A year ago I had a cardiologist appointment, I stepped on the scale and it told me I was 227 lbs. It was a wakeup call. 
A year ago I was awake at this time trying to figure it all out, working the numbers, I had 80 lbs to loose before I would even hit a weight that I would be really happy with. 80!? How was I going to manage that? I remember BEING 80lbs, how did I let it get this bad? Where do I start? Healthy weight loss is between 1-2 lbs per week. PER WEEK?! I have to be fat for HOW LONG? If I only loose 1lb per week I’ll be down 52 lbs after an entire YEAR. I can’t do this. There must be another way… I’m just going to have to learn to love myself like this, it can’t be that unhealthy, I’m not THAT out of shape.. Am I? *Thinks back to the yoga class I took in Jan and how hard it was to try to keep up. and how my weight restricted my movements* Ya, it’s bad. I need to start something, tonight.

Google found me the Bodyrock website, and I got down on the floor and made a very, very poor attempt at it. But her words told me “something is better than NOTHING!” and that gave me hope. 

At 227lbs and 5’2″ I had a BMI of 40.5, obesity is anything over 30. Yes, the BMI chart has it’s flaws, but I was no athlete and it was extra fat making me heavy not muscle. 

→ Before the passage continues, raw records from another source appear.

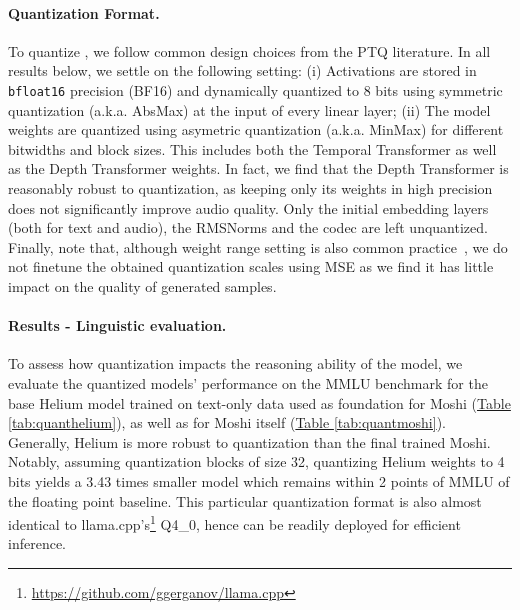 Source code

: \paragraph{Quantization Format.} To quantize \ours{}, we follow common design choices from the PTQ literature. In all results below, we settle on the following setting: (i) Activations are stored in \texttt{bfloat16} precision (BF16) and dynamically quantized to 8 bits using symmetric quantization (a.k.a. AbsMax) at the input of every linear layer; 
(ii) The model weights are quantized using asymetric quantization (a.k.a. MinMax) for different bitwidths and block sizes. This includes both the Temporal Transformer as well as the Depth Transformer weights. In fact, we find that the Depth Transformer is reasonably robust to quantization, as keeping only its weights in high precision does not significantly improve audio quality.
Only the initial embedding layers (both for text and audio), the RMSNorms and the \mimi codec are left unquantized. 
Finally, note that, although weight range setting is also common practice~\citep{nagel2021whitepaperneuralnetwork}, we do not finetune the obtained quantization scales using MSE as we find it has little impact on the quality of generated samples. %
\paragraph{Results - Linguistic evaluation.}
To assess how quantization impacts the reasoning ability of the model, we evaluate the quantized models' performance on the MMLU benchmark for the base Helium model trained on text-only data used as foundation for Moshi (\hyperref[tab:quanthelium]{Table \ref{tab:quanthelium}}), as well as for Moshi itself (\hyperref[tab:quantmoshi]{Table \ref{tab:quantmoshi}}).  
Generally,  Helium is more robust to quantization than the final trained Moshi. 
Notably, assuming quantization blocks of size 32, quantizing Helium weights to 4 bits yields a 3.43 times smaller model which remains within 2 points of MMLU of the floating point baseline. This particular quantization format is also almost identical to llama.cpp's\footnote{\url{https://github.com/ggerganov/llama.cpp}} Q4\_0, hence can be readily deployed for efficient inference.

I started walking with a wonderful group of friends, who have helped me in so many ways and rewarded me by taking how they have inspired Me and handing it back saying how I have inspired them. The beginning was hard, really hard. I had to mourn the lifestyle I was living, the freedom of not exercising, and eating whatever I wanted whenever I wanted. The idea that this wasn’t a diet, this was a new lifestyle for me and that lifestyle included working out almost ever day was terrifying. I loved food too much, I was too tired, How would I find the time? Was there a point if I could just gain it all back? 

The past year has been one of huge changes, the thing about working on myself is it has caused a domino effect that has led me to working on everything in my life, health, self control,  people, love, fear, faith. It’s all connected. It shook everything up and made me certain of nothing and unashamed to admit it. 

I had to admit I had no idea how to feed my body for health, but along with that were so many things I also wasn’t feeding. It’s been a journey, and running has played a huge part in it all. but I will save that for my “runniversary”, which is in June. 

365 days
65 lbs
34 inches total
9 jean sizes
9 inches off just my waist 
hundreds of moments, painful, beautiful, inspiring. 

Pushing me forward, and pulling people along with me. It’s been awesome.